THE PROBLEM
Across these entries, how many lines contain the word "constraints"? Answer with only the number.
((
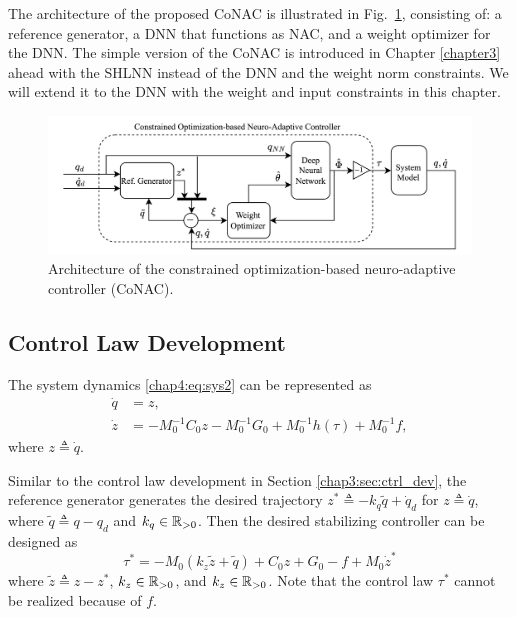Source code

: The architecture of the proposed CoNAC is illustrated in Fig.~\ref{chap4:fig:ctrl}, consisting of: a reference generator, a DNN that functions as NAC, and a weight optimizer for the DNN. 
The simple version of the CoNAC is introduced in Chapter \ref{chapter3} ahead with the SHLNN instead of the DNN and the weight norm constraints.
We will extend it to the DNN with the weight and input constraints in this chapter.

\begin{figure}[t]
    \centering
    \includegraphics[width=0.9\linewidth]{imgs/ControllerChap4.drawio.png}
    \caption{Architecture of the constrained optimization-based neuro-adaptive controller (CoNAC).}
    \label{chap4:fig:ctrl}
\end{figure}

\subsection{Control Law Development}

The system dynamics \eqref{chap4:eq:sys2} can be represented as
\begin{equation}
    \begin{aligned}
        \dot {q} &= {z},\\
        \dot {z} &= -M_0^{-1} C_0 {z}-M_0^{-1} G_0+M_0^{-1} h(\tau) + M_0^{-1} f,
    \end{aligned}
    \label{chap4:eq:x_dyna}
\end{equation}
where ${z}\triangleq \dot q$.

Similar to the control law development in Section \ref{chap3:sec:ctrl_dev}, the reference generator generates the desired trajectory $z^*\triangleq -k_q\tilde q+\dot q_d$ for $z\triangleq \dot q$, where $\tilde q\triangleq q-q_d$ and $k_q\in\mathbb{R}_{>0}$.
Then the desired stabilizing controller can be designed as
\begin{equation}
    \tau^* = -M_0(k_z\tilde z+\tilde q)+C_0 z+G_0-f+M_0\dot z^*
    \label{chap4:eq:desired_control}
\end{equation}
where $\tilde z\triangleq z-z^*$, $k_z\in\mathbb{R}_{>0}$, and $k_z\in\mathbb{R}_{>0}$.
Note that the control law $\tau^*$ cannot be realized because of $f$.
))
TASK RESPONSE
2